Published: May 2008
This is an extremely stylish ‘cop’ book. It centres around Cashin, a lugubrious homicide detective who is sent back to his home town to investigate a break in and physical assault on an elderly man. When the police investigation produces three suspects, local black boys, a car chase results in the death of two of the boys and a huge outcry from the black community along with much racist feeling from some local white people who assume the boys’ guilt. Cashin is sent on leave while the incident is investigated but it becomes clear that the police will be keen to cover up any blame which may fall at their feet. When the third boy is released on bail and kills himself, the case is seen as closed. But Cashin pursues the investigation and uncovers a ring of lies and deceit surrounding the old man and his family. He uncovers a paedophile ring which goes back to a local boys’ school. The victims, now grown up, have been responsible for some vicious murders. Cashin is nearly killed exposing the truth but recovers and the dead boys are cleared of the crime.

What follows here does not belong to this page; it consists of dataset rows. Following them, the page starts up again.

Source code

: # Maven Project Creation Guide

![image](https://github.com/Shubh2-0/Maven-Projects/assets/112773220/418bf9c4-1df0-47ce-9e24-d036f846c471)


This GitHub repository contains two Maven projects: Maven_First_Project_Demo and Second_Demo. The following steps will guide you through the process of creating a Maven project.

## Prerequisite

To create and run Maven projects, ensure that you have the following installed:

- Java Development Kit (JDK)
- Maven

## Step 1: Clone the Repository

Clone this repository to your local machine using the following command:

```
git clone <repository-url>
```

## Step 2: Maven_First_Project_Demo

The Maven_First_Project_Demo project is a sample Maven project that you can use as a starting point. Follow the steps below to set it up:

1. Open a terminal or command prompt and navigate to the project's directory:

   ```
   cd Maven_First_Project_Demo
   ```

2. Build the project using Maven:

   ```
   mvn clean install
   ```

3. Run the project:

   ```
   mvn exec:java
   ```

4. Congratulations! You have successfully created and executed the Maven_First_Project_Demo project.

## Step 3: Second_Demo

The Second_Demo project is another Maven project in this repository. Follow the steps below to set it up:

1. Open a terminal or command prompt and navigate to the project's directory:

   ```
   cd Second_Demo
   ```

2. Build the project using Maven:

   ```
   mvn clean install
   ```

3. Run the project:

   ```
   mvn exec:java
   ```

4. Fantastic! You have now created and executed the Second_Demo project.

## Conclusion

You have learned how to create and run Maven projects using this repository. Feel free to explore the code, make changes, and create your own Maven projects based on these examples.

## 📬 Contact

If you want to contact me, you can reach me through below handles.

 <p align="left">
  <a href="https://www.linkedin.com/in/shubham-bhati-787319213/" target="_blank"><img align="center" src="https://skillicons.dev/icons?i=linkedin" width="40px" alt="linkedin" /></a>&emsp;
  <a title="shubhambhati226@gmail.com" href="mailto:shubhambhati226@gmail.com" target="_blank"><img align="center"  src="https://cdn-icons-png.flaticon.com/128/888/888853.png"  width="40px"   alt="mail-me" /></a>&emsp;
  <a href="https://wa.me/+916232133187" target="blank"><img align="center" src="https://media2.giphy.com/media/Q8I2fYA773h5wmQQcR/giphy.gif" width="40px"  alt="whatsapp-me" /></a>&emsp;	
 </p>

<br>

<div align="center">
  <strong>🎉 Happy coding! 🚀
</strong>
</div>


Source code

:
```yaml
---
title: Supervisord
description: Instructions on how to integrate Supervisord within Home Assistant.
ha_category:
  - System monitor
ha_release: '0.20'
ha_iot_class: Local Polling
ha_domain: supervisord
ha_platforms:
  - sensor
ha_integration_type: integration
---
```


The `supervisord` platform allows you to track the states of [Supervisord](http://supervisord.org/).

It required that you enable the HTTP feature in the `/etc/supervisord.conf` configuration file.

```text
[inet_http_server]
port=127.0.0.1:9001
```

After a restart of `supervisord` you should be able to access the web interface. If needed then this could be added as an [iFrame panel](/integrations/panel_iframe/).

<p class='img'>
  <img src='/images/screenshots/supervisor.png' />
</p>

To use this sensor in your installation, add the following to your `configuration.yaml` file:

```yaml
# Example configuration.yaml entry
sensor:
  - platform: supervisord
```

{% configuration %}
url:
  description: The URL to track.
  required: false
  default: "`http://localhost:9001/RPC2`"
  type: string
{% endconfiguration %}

Temple has created a wonderfully atmospheric novel. The plot successfully combines many elements – violence, police cover ups, racism, small-town attitudes, paedophilia. His policemen are very far from perfect – at times frustrated, lazy, uninterested, racist, brilliant, brave, sexist. Local politics plays a role too and Temple’s small town is utterly convincing, as are all his characters. The dialogue is brilliant – spare and stripped back, always colloquial. He captures how people actually speak.
And Cashin is a great character. Temple manages to fit in a picture of his whole life and family around the plot. He drinks too much, has a tendency towards depression, gets lonely, listens to opera, has nightmares about a violent attack on him by a psychopath a few years ago.
The whole novel ends on a hopeful note, but it is overall a sad tale of lost innocence and the attempt to recover from trauma or abuse. It reminded me of that Australian film, Lantana, from a few years ago. This is worth having a look at.
Winner of the Crime Writers Association Duncan Lawrie Dagger Award for Best Crime Fiction 2007; Winner of Australia's Ned Kelly Award for Best Crime Novel of the Year; winner of the Australian Publishing Book of the Year Award; nominated for the Miles Franklin Award (Australia's premier literary award), The Broken Shore has been published internationally to critical acclaim.